Una delle cosiddette "Coppe di Augusto" in argento dal tesoro di Boscoreale

Una delle cosiddette “Coppe di Augusto” in argento dal tesoro di Boscoreale

Gli itinerari campani. “Abbiamo scelto di finanziare questa grande iniziativa che consideriamo un elemento di promozione e valorizzazione del territorio che deve obbligatoriamente andare al di là dei confini campani e rilanciare il museo archeologico su scala internazionale”, spiega l’assessore al Turismo e beni Culturali della regione Campania, Pasquale Sommese, che ha presentato la mostra insieme alla soprintendente Maria Elena Cinquantaquattro e alla direttrice del museo Valeria Sanpaolo. “I legami tra Augusto e la Campania sono testimoniati in modo oggettivo e da qui bisogna partire per rivendicare l’orgoglio delle nostre radici ed esaltare la storia e la bellezza dei nostri luoghi.
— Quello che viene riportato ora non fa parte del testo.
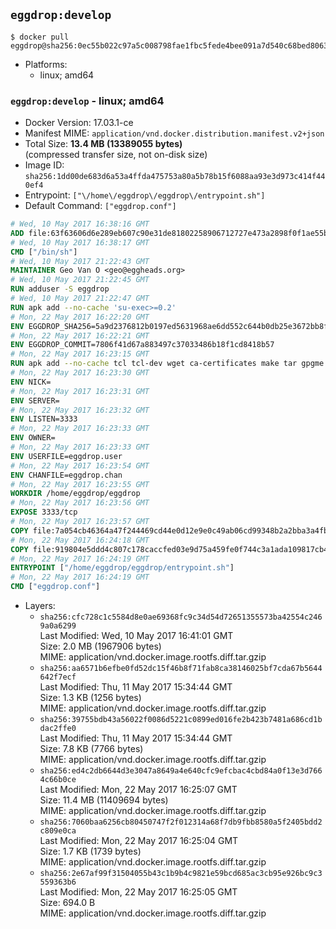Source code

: ## `eggdrop:develop`

```console
$ docker pull eggdrop@sha256:0ec55b022c97a5c008798fae1fbc5fede4bee091a7d540c68bed8063e00d9285
```

-	Platforms:
	-	linux; amd64

### `eggdrop:develop` - linux; amd64

-	Docker Version: 17.03.1-ce
-	Manifest MIME: `application/vnd.docker.distribution.manifest.v2+json`
-	Total Size: **13.4 MB (13389055 bytes)**  
	(compressed transfer size, not on-disk size)
-	Image ID: `sha256:1dd00de683d6a53a4ffda475753a80a5b78b15f6088aa93e3d973c414f440ef4`
-	Entrypoint: `["\/home\/eggdrop\/eggdrop\/entrypoint.sh"]`
-	Default Command: `["eggdrop.conf"]`

```dockerfile
# Wed, 10 May 2017 16:38:16 GMT
ADD file:63f63606d6e289eb607c90e31de81802258906712727e473a2898f0f1ae55bb5 in / 
# Wed, 10 May 2017 16:38:17 GMT
CMD ["/bin/sh"]
# Wed, 10 May 2017 21:22:43 GMT
MAINTAINER Geo Van O <geo@eggheads.org>
# Wed, 10 May 2017 21:22:45 GMT
RUN adduser -S eggdrop
# Wed, 10 May 2017 21:22:47 GMT
RUN apk add --no-cache 'su-exec>=0.2'
# Mon, 22 May 2017 16:22:20 GMT
ENV EGGDROP_SHA256=5a9d2376812b0197ed5631968ae6dd552c644b0db25e3672bb8fe64a495f3b14
# Mon, 22 May 2017 16:22:21 GMT
ENV EGGDROP_COMMIT=7806f41d67a883497c37033486b18f1cd8418b57
# Mon, 22 May 2017 16:23:15 GMT
RUN apk add --no-cache tcl tcl-dev wget ca-certificates make tar gpgme bash build-base openssl openssl-dev  && wget https://github.com/eggheads/eggdrop/archive/$EGGDROP_COMMIT.tar.gz -O develop.tar.gz  && echo "$EGGDROP_SHA256  develop.tar.gz" | sha256sum -c -   && tar -zxvf develop.tar.gz   && rm develop.tar.gz     && ( cd eggdrop-$EGGDROP_COMMIT     && ./configure     && make config     && make     && make install DEST=/home/eggdrop/eggdrop )   && rm -rf eggdrop-$EGGDROP_COMMIT   && mkdir /home/eggdrop/eggdrop/data   && chown -R eggdrop /home/eggdrop/eggdrop   && apk del tcl-dev wget ca-certificates make tar gpgme build-base openssl-dev
# Mon, 22 May 2017 16:23:30 GMT
ENV NICK=
# Mon, 22 May 2017 16:23:31 GMT
ENV SERVER=
# Mon, 22 May 2017 16:23:32 GMT
ENV LISTEN=3333
# Mon, 22 May 2017 16:23:33 GMT
ENV OWNER=
# Mon, 22 May 2017 16:23:33 GMT
ENV USERFILE=eggdrop.user
# Mon, 22 May 2017 16:23:54 GMT
ENV CHANFILE=eggdrop.chan
# Mon, 22 May 2017 16:23:55 GMT
WORKDIR /home/eggdrop/eggdrop
# Mon, 22 May 2017 16:23:56 GMT
EXPOSE 3333/tcp
# Mon, 22 May 2017 16:23:57 GMT
COPY file:7a054cb46364a47f244469cd44e0d12e9e0c49ab06cd99348b2a2bba3a4fb1c8 in /home/eggdrop/eggdrop 
# Mon, 22 May 2017 16:24:18 GMT
COPY file:919804e5ddd4c807c178caccfed03e9d75a459fe0f744c3a1ada109817cb44ec in /home/eggdrop/eggdrop/scripts/ 
# Mon, 22 May 2017 16:24:19 GMT
ENTRYPOINT ["/home/eggdrop/eggdrop/entrypoint.sh"]
# Mon, 22 May 2017 16:24:19 GMT
CMD ["eggdrop.conf"]
```

-	Layers:
	-	`sha256:cfc728c1c5584d8e0ae69368fc9c34d54d72651355573ba42554c2469a0a6299`  
		Last Modified: Wed, 10 May 2017 16:41:01 GMT  
		Size: 2.0 MB (1967906 bytes)  
		MIME: application/vnd.docker.image.rootfs.diff.tar.gzip
	-	`sha256:aa6571b6efbe0fd52dc15f46b8f71fab8ca38146025bf7cda67b5644642f7ecf`  
		Last Modified: Thu, 11 May 2017 15:34:44 GMT  
		Size: 1.3 KB (1256 bytes)  
		MIME: application/vnd.docker.image.rootfs.diff.tar.gzip
	-	`sha256:39755bdb43a56022f0086d5221c0899ed016fe2b423b7481a686cd1bdac2ffe0`  
		Last Modified: Thu, 11 May 2017 15:34:44 GMT  
		Size: 7.8 KB (7766 bytes)  
		MIME: application/vnd.docker.image.rootfs.diff.tar.gzip
	-	`sha256:ed4c2db6644d3e3047a8649a4e640cfc9efcbac4cbd84a0f13e3d7664c66b0ce`  
		Last Modified: Mon, 22 May 2017 16:25:07 GMT  
		Size: 11.4 MB (11409694 bytes)  
		MIME: application/vnd.docker.image.rootfs.diff.tar.gzip
	-	`sha256:7060baa6256cb80450747f2f012314a68f7db9fbb8580a5f2405bdd2c809e0ca`  
		Last Modified: Mon, 22 May 2017 16:25:04 GMT  
		Size: 1.7 KB (1739 bytes)  
		MIME: application/vnd.docker.image.rootfs.diff.tar.gzip
	-	`sha256:2e67af99f31504055b43c1b9b4c9821e59bcd685ac3cb95e926bc9c3559363b6`  
		Last Modified: Mon, 22 May 2017 16:25:05 GMT  
		Size: 694.0 B  
		MIME: application/vnd.docker.image.rootfs.diff.tar.gzip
I dati parlano di un aumento del 58% dei visitatori in Campania e quindi il turismo diventa ancora di più l’unica risorsa che abbiamo per il rilancio”. Non è un caso che legati e a completamento della mostra siano previsti degli itinerari campani augustei a Baia, Boscoreale, Cuma, Ercolano, Napoli, Nola, Pausilypon, Pompei, Pozzuoli. “Al termine delle guerre civili (battaglia di Azio 31 a.C.)”, ricordano i curatori, “la Campania partecipa ad un vasto programma di colonizzazione e distribuzione agraria ai veterani. La concentrazione di colonie campane è di per sé una spia dell’interesse di Augusto per la regione e indizio della creazione di una base di consenso. È in Campania che si circostanzia quel motivo della pietas, che costituisce l’idea-guida dello stato augusteo. Il motivo delle origini troiane della gens Iulia, costituisce un formidabile strumento di legittimazione dinastica che trova nei Campi Flegrei, l’opportuna ambientazione per la storicizzazione del mito. Parallelamente alla definizione del nuovo sistema politico prende forma anche in Campania un nuovo linguaggio figurativo che di quel sistema si fa portavoce. La ricorrenza del bimillenario della morte di Augusto fornisce, così, l’occasione per una indagine a tutto campo sulle dinamiche di quel processo che vide la Repubblica romana scomparire e fare spazio al nuovo sistema politico che Augusto qualificava in un editto come optimus status”.